AMC, ‘meme’ investors to face off in court over stock conversion

By Jody Godoy

(Reuters) – A months-long battle between retail investors and AMC Entertainment Holdings over a stock conversion plan will come to a head on Thursday at an unusual two-day court hearing in Delaware that may be critical to the cinema chain’s survival.

A judge on the Court of Chancery will consider approving a class action settlement, a step that is normally routine. The deal provides AMC common stock holders with shares worth an estimated $129 million to resolve allegations the company rigged a shareholder vote against them.

But nothing is routine about AMC, a “meme” stock that was part of a social media-fueled trading frenzy in 2021 along with other companies such as Gamestop.

The company was sued in February for allegedly rigging a shareholder vote that would allow AMC to convert preferred stock to common stock and issue hundreds of millions of new shares.

The conversion would dilute the common stockholders’ ownership, but allow AMC to pay down some of its $5.1 billion in debt.

AMC has told investors it is burning cash at an unsustainable rate and warned that an inability to raise capital could force the company into bankruptcy.

It cannot carry out its plan to do so until the litigation has been resolved. Objections to class action settlements are rare but the court received more than 2,800 objections to the agreement.

Many objectors sought permission to opt out of the settlement and sue on their own behalf, dismissing AMC’s dire financial predictions as “fear tactics.”

The Leawood, Kansas-based cinema chain operates over 900 theaters globally. AMC beat revenue estimates in the first quarter and expressed optimism that box office sales would continue to pick up into 2024.

An AMC spokesperson and attorneys for the investors leading the lawsuit did not immediately respond to requests for comment.

The investors, a Pennsylvania pension fund and an individual shareholder, had initially asked Delaware Vice Chancellor Morgan Zurn to block holders of preferred stock from the vote which was structured in their favor.

Now, they say in court papers that while AMC won the vote through “heavy-handed” tactics and “financial trickery,” the settlement compensates common stock holders without risking AMC’s future.
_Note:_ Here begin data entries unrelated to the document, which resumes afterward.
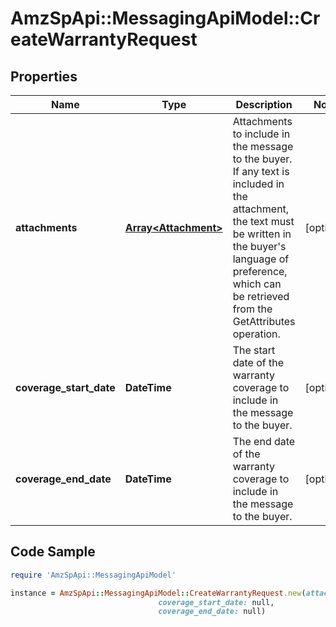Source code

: # AmzSpApi::MessagingApiModel::CreateWarrantyRequest

## Properties

Name | Type | Description | Notes
------------ | ------------- | ------------- | -------------
**attachments** | [**Array&lt;Attachment&gt;**](Attachment.md) | Attachments to include in the message to the buyer. If any text is included in the attachment, the text must be written in the buyer&#39;s language of preference, which can be retrieved from the GetAttributes operation. | [optional] 
**coverage_start_date** | **DateTime** | The start date of the warranty coverage to include in the message to the buyer. | [optional] 
**coverage_end_date** | **DateTime** | The end date of the warranty coverage to include in the message to the buyer. | [optional] 

## Code Sample

```ruby
require 'AmzSpApi::MessagingApiModel'

instance = AmzSpApi::MessagingApiModel::CreateWarrantyRequest.new(attachments: null,
                                 coverage_start_date: null,
                                 coverage_end_date: null)
```


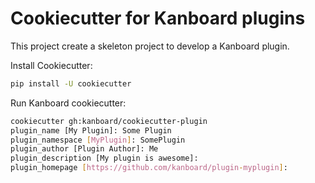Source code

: Cookiecutter for Kanboard plugins
=================================

This project create a skeleton project to develop a Kanboard plugin.

Install Cookiecutter:

```bash
pip install -U cookiecutter
```

Run Kanboard cookiecutter:

```bash
cookiecutter gh:kanboard/cookiecutter-plugin
plugin_name [My Plugin]: Some Plugin
plugin_namespace [MyPlugin]: SomePlugin
plugin_author [Plugin Author]: Me
plugin_description [My plugin is awesome]:
plugin_homepage [https://github.com/kanboard/plugin-myplugin]:
```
They urged the judge to reject the objections of a “tiny minority” of AMC’s 3.8 million stockholders.

“The same social-media engagement that once saved AMC is now a frenzy seeking to block the only avenue for common stockholders to receive consideration,” they said.

The case is In re: AMC Entertainment Holdings Inc. Stockholder Litigation, No. 2023-0215, in the Delaware Court of Chancery.